メルマガを真剣に読んでいただいてうれしいです。

さて、さっそくお返事ですが、

1 塾や教材をやらない子は落ちこぼれる(学校はそれを前提に授業をする、先生はわからない子にかまわない…)

2 親は教えられない

業者の言う、この二つのことは全くのでたらめです。

 まず1ですが、小学生にとって、こんなことは絶対ありえません。

私の経験から言わせてもらえば、4年生まで、塾で予習をしてくる子の多くは、学習への意欲が低下していきます。

授業でやることを「自分は、もう知っているから」と興味を持てなくなるからです。

(実際の学習内容は、子どもが理解していることと違うことも多いのですが。)

 ただ、ある程度の復習は必要ですので、授業時間以外にも家庭で学習してほしいので、学校から宿題が出ます。

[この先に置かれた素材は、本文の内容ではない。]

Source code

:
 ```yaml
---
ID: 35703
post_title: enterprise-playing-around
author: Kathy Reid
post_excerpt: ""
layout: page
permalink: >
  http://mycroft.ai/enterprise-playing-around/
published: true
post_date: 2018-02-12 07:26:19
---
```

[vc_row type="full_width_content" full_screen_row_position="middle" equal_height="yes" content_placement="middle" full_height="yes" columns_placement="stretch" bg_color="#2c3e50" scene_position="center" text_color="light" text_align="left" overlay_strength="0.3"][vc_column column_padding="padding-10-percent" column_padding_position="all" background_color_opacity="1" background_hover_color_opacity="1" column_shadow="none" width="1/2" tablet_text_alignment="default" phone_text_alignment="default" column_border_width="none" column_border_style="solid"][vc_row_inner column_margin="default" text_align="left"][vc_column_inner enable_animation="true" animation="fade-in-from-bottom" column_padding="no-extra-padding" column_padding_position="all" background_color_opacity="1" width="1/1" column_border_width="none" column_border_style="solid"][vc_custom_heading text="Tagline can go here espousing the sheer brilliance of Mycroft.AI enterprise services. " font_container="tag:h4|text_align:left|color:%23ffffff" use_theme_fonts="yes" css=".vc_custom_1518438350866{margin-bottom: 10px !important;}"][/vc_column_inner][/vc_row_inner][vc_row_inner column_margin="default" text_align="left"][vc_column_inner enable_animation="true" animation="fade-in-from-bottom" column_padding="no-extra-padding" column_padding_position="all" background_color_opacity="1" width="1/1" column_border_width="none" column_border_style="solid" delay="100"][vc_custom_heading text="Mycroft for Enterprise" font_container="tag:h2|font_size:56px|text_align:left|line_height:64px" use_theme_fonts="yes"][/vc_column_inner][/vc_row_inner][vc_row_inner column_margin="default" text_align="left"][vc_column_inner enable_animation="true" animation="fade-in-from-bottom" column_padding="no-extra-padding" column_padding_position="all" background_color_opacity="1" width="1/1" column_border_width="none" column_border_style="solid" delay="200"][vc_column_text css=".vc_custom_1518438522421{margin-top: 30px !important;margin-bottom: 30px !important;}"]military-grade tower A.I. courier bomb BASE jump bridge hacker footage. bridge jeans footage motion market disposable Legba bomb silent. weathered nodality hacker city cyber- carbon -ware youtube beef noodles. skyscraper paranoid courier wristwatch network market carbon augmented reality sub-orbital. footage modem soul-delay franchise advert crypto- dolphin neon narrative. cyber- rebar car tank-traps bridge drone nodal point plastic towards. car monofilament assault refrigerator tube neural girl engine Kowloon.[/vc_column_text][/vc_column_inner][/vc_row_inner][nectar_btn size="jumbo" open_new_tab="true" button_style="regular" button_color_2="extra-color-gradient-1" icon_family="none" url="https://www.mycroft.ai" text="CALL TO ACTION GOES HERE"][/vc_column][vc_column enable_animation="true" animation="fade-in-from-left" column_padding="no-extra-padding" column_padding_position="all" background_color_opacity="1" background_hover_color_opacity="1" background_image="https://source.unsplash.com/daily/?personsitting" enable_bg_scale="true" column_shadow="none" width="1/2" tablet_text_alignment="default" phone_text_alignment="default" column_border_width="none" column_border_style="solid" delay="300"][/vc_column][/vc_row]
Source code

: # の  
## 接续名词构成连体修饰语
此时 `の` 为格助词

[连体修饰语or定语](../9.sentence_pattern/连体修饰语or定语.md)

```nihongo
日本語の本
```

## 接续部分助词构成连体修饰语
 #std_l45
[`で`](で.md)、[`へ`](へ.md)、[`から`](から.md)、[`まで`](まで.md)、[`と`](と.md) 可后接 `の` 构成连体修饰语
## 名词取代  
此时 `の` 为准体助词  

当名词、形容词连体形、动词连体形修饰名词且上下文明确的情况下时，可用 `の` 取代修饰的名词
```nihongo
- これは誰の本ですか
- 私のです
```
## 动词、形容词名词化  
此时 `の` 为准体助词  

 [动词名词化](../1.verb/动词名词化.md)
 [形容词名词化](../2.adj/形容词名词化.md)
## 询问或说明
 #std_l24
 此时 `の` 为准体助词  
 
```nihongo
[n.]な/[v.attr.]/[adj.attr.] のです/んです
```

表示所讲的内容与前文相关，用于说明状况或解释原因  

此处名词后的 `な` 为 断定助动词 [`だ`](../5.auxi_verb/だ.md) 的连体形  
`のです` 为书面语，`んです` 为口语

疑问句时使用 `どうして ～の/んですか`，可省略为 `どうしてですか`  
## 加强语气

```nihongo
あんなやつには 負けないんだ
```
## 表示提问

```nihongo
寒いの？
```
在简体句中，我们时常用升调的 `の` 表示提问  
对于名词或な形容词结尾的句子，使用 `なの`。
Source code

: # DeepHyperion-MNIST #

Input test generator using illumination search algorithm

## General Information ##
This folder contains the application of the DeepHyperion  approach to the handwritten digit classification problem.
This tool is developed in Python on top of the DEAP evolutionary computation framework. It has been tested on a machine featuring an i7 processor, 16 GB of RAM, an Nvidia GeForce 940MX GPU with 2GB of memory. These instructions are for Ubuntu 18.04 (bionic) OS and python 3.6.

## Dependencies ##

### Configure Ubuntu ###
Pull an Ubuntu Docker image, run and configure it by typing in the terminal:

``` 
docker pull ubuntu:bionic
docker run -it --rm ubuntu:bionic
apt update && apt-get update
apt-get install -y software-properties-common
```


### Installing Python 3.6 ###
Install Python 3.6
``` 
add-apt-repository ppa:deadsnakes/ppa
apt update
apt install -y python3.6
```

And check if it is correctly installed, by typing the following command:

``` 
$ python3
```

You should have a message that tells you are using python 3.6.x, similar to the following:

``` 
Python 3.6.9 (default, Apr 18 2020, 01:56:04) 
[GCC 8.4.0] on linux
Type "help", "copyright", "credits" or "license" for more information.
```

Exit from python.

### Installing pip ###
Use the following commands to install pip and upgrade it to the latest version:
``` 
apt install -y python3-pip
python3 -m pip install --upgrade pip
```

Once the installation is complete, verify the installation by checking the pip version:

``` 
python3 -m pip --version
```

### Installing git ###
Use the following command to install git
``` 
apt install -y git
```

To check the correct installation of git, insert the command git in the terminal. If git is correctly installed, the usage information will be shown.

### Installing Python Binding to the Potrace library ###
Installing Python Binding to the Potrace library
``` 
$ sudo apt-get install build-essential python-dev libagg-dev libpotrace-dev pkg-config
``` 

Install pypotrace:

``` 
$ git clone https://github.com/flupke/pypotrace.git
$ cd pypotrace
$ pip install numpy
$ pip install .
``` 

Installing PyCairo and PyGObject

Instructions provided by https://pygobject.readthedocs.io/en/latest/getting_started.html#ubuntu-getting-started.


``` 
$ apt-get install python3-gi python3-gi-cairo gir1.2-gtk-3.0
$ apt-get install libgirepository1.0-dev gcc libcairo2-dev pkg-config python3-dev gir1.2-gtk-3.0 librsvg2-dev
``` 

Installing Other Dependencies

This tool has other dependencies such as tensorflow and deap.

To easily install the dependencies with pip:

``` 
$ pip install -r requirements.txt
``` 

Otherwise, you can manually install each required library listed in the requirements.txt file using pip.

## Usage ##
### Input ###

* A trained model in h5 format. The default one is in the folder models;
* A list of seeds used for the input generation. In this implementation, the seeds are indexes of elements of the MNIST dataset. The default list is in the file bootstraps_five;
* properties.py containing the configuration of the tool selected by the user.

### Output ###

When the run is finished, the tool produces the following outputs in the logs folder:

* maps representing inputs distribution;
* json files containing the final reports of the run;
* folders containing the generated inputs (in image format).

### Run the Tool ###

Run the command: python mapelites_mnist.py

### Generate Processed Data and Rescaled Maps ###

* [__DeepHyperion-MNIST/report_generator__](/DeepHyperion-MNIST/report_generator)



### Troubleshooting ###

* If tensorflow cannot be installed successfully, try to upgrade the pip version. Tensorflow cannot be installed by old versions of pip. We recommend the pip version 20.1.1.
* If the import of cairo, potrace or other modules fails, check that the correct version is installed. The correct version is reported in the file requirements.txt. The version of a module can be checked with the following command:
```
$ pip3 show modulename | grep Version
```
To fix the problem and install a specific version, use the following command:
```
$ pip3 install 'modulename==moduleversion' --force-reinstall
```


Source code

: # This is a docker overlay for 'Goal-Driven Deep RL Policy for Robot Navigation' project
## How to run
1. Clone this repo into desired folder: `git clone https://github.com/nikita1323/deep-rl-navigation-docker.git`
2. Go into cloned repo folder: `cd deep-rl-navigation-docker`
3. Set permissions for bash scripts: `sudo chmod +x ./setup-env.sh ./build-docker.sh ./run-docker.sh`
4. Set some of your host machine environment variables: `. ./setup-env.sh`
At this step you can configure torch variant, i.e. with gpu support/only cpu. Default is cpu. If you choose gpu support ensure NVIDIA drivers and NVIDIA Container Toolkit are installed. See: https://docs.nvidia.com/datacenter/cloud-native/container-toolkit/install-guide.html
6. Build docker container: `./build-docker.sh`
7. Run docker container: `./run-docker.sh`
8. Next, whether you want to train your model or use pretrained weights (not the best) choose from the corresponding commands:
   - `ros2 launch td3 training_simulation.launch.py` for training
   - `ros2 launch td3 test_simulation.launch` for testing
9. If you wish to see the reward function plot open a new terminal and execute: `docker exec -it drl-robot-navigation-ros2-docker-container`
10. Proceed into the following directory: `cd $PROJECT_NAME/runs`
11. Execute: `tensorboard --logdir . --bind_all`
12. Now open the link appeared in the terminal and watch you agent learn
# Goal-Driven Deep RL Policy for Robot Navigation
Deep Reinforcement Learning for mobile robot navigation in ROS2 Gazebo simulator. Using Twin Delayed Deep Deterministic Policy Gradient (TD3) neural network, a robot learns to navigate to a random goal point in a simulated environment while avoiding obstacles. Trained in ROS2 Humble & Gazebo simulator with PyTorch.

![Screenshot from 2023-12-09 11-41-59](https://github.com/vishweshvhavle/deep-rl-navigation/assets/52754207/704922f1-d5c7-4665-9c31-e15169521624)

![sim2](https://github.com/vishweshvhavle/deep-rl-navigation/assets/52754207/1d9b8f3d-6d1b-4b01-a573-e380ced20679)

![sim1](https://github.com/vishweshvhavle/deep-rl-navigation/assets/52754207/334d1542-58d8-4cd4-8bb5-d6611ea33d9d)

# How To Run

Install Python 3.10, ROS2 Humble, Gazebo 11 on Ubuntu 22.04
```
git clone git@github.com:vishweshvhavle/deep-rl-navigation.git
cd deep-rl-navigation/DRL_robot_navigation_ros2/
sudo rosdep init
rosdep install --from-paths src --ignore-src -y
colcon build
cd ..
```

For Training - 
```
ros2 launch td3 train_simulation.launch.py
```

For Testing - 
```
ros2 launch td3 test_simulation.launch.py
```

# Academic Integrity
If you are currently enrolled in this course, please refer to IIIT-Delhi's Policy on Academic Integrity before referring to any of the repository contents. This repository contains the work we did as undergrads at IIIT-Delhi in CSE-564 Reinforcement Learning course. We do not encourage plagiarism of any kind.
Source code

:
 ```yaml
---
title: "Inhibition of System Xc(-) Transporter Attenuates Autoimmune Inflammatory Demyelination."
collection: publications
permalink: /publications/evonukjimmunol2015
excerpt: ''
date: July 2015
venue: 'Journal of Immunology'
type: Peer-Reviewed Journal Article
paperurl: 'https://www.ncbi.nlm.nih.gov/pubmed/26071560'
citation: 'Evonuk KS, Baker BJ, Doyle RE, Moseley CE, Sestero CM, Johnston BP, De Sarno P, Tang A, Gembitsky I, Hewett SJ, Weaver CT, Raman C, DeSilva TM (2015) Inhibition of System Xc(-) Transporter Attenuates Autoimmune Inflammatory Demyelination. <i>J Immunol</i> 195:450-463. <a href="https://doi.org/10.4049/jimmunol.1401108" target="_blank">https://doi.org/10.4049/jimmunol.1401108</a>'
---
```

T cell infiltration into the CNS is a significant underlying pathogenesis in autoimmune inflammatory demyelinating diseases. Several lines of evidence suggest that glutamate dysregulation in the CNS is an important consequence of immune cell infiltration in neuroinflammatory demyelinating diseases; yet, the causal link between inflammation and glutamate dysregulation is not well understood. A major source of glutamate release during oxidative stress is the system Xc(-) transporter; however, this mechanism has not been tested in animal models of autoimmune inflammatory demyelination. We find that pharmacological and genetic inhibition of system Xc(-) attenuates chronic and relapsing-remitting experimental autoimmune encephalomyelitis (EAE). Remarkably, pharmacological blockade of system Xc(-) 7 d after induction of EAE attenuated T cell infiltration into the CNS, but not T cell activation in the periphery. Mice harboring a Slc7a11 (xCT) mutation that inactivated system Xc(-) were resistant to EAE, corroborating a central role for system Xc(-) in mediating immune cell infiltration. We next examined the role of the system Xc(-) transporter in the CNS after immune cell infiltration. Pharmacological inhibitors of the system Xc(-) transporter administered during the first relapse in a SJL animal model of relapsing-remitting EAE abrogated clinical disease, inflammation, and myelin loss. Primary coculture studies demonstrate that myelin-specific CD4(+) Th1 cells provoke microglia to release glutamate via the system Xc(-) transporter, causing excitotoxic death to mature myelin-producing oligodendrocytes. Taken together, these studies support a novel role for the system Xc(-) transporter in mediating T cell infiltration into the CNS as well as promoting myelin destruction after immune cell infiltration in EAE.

4年生までの小学生の脳に効果的なのは、予習ではなく、復習です。

 ところが、復習というのは、大人でもつまらないものです。

そこをお父さん、お母さんがフォローしてやると、子どもは落ちこぼれるどころか、勉強に自信を持つようになります。

親が気をつけて、見ていたほうがいいのは、

算数では、

・1年生のくりあがりのある足し算と繰り下がりのある引き算を1秒以内で答える

・2年の九九を1秒以内で答える

・3年生の九九の割り算を1秒以内で答える

 この3つです。学校で使う計算カードというのを使って練習します。

1問1秒というのは計れませんが、50枚で50秒なら時間を計れます。

さらに

・本を開くのを面倒がらないように、小さい頃から絵本の読み聞かせをする

・言葉を増やすために、テレビをやめてラジオをかける

・教科書の音読を毎日聞いてやる

この3つを付け加えれば、ほぼ完璧です。

 次に、2の方ですが、一度書店に行って、小学校1〜3年生くらいの算数の参考書や問題集を見てください。

昔と比べて、特別変わったことを教えるわけではありません。

それよりも、昔より内容が簡単になっている(学習進度もゆっくりになっている)ことにお気づきになるでしょう。

 よく、「今の教え方は、私たちが子供の頃と違うので、子どもに変なことを教えると困るから、家では教えられない。」と尻込みするお父さんやお母さんがいますが、そんな心配はいりません。

解き方とか、教え方はたくさんあればあるほど、子どもの脳は発達します。

先生の解き方と親の解き方が違っていれば、2倍頭はよくなるわけです。

 とにかくまず書店に行ってみてください。

安心できると思います。

 心配されている塾ですが、良い塾の条件は、

・お子さんの個人の特性を見抜いてくれる先生がいること。

・お子さんの個人の特性に合ったプログラムを組んでくれること。

・考える部分を軽視しないプログラムを持っていること。

 です。

親がしっかりとこれを見極めずに塾に行かせると、お金をどぶに捨てることになります。

 お子さんの特性を一番よくわかっているのは、お父さん、お母さんです。

どんな風に話せば話が通じるかを、一番よく知っているのはお父さん、お母さんなのです。

子どもが一緒に考えていて一番楽しい相手は、もちろんお父さん、お母さんです。

この点では、世界中のどの塾の先生よりも、お父さん、お母さんが最高の先生なのです。

 市販されている学習教材は、勉強ができなくて困っている子には役に立ちません。

勉強がわからなくて、やる気がなくなっている子が、一人でその教材をこつこつとやるとは思えないからです。

大人でも、やらないと思います。

「独学」という言葉がありますが、これは、学習に意欲のある人に当てはまる言葉です。

市販の学習教材が値段どおりに役立つのは、学習意欲が旺盛で、めちゃくちゃ勉強が好きな子の場合だけでしょう。

 私の娘も息子も、一度も学習塾へは行っていません。

よく「親が学校の先生なら家で教われるから塾は必要ないのだろう」と言われますが、なかなかそうもいきません。

私も妻も小学校の教員ですから、6年生までの内容は何とか質問には答えましたが、数学は中学1年までで力尽きました。

それ以後、1度も子どもの勉強には関わっていません。

ただし、今でも、親子いっしょのコタツの上で、それぞれの本を開いています。

(家が狭くて子ども部屋がないだけですが。)

 学習塾へは行かない代わりに、二人ともお稽古事にはお金を使いました。

特にピアノは嫌がるのを無理に行かせました。

手になじませた技術は「一生もの」だからです。

 結論を言えば、幼稚園の年長さんの段階で、塾や、学校以外の教材については、まったく悩む必要はありません。

安心してください。

 世界中で一番お子さんのことがわかるのは、お父さん、お母さんです。

自信をもってください。親の本物の愛があれば、小学生は、良い方向に向かいます。